--- INFORMATION PROVIDED Enclosed Below ---
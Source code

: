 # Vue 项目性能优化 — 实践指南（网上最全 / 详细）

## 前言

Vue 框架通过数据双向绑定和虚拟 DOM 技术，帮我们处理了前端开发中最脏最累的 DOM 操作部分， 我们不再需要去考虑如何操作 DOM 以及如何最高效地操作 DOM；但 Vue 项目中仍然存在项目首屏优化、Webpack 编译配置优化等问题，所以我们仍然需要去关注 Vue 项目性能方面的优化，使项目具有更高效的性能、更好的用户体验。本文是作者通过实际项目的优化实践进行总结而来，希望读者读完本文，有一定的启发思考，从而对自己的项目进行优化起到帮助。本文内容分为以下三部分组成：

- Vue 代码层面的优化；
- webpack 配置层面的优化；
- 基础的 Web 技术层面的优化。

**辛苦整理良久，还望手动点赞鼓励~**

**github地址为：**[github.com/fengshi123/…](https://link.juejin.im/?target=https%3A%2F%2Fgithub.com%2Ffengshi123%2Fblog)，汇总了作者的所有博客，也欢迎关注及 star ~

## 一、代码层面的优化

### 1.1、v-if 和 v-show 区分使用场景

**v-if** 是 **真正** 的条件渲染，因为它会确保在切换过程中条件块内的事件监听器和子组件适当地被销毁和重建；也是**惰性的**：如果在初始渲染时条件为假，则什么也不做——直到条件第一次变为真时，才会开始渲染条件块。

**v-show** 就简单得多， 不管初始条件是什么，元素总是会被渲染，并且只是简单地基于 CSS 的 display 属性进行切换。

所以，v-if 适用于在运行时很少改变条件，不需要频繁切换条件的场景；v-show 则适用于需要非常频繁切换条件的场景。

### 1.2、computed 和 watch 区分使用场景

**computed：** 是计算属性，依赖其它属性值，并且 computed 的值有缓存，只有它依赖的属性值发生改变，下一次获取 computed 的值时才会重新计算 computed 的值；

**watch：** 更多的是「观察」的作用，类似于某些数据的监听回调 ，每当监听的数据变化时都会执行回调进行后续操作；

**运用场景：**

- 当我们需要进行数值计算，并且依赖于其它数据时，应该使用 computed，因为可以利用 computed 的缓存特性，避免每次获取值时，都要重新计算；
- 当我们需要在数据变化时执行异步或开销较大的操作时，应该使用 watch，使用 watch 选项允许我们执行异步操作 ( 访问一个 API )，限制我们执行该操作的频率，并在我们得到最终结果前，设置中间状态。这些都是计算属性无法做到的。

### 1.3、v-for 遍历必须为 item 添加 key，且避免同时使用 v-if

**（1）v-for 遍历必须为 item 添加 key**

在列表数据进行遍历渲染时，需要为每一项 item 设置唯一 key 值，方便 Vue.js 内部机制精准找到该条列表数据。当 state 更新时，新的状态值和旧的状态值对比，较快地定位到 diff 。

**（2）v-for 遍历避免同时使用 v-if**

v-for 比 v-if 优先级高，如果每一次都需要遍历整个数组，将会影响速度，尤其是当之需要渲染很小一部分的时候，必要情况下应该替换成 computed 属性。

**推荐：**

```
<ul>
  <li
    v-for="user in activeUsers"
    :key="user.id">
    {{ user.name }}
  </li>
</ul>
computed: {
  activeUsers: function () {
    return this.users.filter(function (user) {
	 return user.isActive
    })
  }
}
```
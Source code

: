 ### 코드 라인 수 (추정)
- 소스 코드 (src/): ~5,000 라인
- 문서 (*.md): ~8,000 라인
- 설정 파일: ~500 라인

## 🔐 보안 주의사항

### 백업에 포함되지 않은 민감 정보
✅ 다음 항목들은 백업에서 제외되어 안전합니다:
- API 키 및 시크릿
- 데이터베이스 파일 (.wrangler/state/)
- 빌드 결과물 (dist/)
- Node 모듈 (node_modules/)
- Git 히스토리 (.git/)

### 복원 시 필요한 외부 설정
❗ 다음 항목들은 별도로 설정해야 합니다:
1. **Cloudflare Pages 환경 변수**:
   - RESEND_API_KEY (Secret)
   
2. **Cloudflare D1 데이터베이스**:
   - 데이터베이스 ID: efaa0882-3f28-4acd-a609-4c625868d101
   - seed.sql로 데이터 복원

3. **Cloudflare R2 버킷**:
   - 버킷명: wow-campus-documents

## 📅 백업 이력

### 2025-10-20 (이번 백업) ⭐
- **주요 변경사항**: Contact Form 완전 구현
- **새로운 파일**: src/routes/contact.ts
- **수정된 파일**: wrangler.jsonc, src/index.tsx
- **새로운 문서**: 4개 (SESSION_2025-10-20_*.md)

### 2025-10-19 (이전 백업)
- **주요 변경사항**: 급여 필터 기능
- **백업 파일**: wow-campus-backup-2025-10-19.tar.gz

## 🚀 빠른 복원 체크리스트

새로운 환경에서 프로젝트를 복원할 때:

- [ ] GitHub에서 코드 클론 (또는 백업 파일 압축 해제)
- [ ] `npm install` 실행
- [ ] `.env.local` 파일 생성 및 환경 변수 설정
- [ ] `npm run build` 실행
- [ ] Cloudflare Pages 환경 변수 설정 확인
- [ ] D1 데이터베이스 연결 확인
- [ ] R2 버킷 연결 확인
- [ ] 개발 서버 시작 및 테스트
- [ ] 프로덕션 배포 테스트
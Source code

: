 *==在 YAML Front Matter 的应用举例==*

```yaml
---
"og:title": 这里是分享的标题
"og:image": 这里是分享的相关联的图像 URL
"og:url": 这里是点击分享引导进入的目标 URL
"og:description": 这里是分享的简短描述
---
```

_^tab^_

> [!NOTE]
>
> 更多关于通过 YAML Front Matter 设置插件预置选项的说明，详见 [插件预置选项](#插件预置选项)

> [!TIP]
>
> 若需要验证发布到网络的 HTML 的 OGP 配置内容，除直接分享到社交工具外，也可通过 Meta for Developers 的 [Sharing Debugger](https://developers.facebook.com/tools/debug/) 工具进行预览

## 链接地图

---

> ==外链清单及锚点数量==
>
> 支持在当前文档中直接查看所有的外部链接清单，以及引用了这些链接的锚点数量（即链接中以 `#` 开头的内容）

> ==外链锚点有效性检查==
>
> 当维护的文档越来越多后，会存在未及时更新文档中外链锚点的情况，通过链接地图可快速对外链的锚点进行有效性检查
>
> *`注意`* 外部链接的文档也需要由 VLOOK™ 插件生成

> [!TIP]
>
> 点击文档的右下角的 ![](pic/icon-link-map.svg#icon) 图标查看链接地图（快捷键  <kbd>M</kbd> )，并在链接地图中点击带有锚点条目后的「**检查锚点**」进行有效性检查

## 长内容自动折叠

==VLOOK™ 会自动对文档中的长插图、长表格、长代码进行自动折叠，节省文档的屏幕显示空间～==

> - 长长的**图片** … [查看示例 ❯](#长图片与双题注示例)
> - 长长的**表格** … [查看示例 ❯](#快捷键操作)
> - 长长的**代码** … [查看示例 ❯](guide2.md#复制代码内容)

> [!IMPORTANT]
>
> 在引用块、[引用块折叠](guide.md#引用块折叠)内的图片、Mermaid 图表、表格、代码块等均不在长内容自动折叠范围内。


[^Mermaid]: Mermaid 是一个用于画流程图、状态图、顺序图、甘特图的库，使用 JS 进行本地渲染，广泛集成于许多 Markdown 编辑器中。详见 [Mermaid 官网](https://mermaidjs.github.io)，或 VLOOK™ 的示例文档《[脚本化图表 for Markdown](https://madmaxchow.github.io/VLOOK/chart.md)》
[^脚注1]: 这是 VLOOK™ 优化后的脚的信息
--- End of Enclosed INFORMATION PROVIDED ---
__ASSIGNMENT__: Find the word "show" in the entries above. Copy every line that has it.

__EXPECTED OUTPUT__:
### 1.1、v-if 和 v-show 区分使用场景
**v-show** 就简单得多， 不管初始条件是什么，元素总是会被渲染，并且只是简单地基于 CSS 的 display 属性进行切换。
所以，v-if 适用于在运行时很少改变条件，不需要频繁切换条件的场景；v-show 则适用于需要非常频繁切换条件的场景。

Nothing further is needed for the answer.